Machine Learning Algorithms Explained, Machine learning and deep learning have been widely embraced, and even more widely misunderstood. In this article, I’d like to step back and explain both machine learning and deep learning in basic terms, discuss some of the most common machine learning algorithms, and explain how those algorithms relate to the other pieces of the puzzle of creating predictive models from historical data.

## What are machine learning algorithms?

Recall that machine learning is a class of methods for automatically creating predictive models from data. Machine learning algorithms are the engines of machine learning, meaning it is the algorithms that turn a data set into a model. Which kind of algorithm works best (supervised, unsupervised, classification, regression, etc.) depends on the kind of problem you’re solving, the computing resources available, and the nature of the data.

## How machine learning works

Ordinary programming algorithms tell the computer what to do in a straightforward way. For example, sorting algorithms turn unordered data into data ordered by some criteria, often the numeric or alphabetical order of one or more fields in the data.

Linear regression algorithms fit a straight line, or another function that is linear in its parameters such as a polynomial, to numeric data, typically by performing matrix inversions to minimize the squared error between the line and the data. Squared error is used as the metric because you don’t care whether the regression line is above or below the data points; you only care about the distance between the line and the points.

Nonlinear regression algorithms, which fit curves that are not linear in their parameters to data, are a little more complicated, because, unlike linear regression problems, they can’t be solved with a deterministic method. Instead, the nonlinear regression algorithms implement some kind of iterative minimization process, often some variation on the method of steepest descent.

Steepest descent basically computes the squared error and its gradient at the current parameter values, picks a step size (aka learning rate), follows the direction of the gradient “down the hill,” and then recomputes the squared error and its gradient at the new parameter values. Eventually, with luck, the process converges. The variants on steepest descent try to improve the convergence properties.
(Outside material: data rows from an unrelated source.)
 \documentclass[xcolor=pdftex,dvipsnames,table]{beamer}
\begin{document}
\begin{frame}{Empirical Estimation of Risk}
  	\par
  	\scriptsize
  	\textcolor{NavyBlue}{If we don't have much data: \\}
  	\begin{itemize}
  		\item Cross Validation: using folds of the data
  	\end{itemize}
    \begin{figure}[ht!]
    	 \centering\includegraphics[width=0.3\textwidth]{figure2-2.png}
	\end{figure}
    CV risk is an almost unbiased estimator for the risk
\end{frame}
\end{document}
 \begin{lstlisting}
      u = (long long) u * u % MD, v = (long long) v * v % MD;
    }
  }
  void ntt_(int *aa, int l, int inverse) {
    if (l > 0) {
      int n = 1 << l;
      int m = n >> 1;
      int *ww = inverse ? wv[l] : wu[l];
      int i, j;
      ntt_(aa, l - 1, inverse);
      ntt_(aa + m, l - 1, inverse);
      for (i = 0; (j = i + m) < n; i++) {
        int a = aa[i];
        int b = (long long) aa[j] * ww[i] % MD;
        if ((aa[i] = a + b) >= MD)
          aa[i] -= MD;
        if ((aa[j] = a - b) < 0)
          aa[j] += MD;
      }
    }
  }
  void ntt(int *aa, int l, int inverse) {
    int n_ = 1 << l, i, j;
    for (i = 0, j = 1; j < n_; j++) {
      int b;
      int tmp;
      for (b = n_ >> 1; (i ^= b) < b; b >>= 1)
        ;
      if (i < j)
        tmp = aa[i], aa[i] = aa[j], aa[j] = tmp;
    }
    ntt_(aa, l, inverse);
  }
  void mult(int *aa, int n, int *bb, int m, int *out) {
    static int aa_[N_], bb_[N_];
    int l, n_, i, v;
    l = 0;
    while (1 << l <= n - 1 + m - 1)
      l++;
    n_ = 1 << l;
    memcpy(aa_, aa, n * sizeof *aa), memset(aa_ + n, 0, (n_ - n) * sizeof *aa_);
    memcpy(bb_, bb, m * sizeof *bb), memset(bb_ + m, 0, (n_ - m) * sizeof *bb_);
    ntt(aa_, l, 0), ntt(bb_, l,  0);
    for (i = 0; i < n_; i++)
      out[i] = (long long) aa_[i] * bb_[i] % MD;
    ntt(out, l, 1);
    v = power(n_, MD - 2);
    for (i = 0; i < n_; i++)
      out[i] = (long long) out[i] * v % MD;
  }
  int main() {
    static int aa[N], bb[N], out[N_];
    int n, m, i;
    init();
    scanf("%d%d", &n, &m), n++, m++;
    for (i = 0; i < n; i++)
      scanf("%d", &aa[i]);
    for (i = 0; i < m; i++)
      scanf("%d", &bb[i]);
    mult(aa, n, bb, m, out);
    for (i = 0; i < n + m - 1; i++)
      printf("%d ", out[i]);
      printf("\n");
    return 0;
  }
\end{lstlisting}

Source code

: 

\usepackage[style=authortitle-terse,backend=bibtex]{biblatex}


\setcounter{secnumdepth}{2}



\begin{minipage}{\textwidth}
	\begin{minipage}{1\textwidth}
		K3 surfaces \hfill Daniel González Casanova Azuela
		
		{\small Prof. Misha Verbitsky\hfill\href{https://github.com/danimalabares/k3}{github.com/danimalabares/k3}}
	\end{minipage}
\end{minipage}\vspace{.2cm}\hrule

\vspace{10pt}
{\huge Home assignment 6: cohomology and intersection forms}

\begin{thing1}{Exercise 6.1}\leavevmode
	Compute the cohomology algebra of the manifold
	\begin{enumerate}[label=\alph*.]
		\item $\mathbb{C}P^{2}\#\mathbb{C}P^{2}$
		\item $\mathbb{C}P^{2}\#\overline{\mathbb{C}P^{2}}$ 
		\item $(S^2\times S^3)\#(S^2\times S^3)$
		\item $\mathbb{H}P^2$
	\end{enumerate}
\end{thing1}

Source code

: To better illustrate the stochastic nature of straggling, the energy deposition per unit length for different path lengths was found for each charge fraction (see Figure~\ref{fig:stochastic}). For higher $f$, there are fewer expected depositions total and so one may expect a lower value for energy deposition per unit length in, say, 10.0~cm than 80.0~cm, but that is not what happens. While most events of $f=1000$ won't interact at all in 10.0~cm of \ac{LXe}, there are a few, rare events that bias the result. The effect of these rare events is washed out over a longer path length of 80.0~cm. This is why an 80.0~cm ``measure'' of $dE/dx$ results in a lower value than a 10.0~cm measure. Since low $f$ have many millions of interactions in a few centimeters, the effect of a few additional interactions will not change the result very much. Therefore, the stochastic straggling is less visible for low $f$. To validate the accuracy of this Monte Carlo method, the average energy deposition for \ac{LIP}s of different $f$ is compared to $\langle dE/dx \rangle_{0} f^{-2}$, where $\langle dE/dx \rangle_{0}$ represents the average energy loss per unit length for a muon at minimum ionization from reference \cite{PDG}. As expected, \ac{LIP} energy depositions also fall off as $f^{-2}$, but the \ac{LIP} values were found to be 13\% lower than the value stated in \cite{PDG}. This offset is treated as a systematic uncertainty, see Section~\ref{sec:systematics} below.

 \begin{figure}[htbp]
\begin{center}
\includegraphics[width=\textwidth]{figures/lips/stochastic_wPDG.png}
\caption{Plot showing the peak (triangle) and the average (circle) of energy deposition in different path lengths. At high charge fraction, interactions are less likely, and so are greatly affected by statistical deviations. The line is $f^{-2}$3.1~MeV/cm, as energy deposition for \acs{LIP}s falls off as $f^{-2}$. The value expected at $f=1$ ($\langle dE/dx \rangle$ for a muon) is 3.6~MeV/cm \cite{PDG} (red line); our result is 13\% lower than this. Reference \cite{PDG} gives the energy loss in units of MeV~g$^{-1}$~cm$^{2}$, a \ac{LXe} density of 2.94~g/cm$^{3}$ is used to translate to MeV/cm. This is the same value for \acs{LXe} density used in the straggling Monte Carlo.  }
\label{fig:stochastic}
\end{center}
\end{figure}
Machine learning algorithms are even less straightforward than nonlinear regression, partly because machine learning dispenses with the constraint of fitting to a specific mathematical function, such as a polynomial. There are two major categories of problems that are often solved by machine learning: regression and classification. Regression is for numeric data (e.g. What is the likely income for someone with a given address and profession?) and classification is for non-numeric data (e.g. Will the applicant default on this loan?).

Prediction problems (e.g. What will the opening price be for Microsoft shares tomorrow?) are a subset of regression problems for time series data. Classification problems are sometimes divided into binary (yes or no) and multi-category problems (animal, vegetable, or mineral).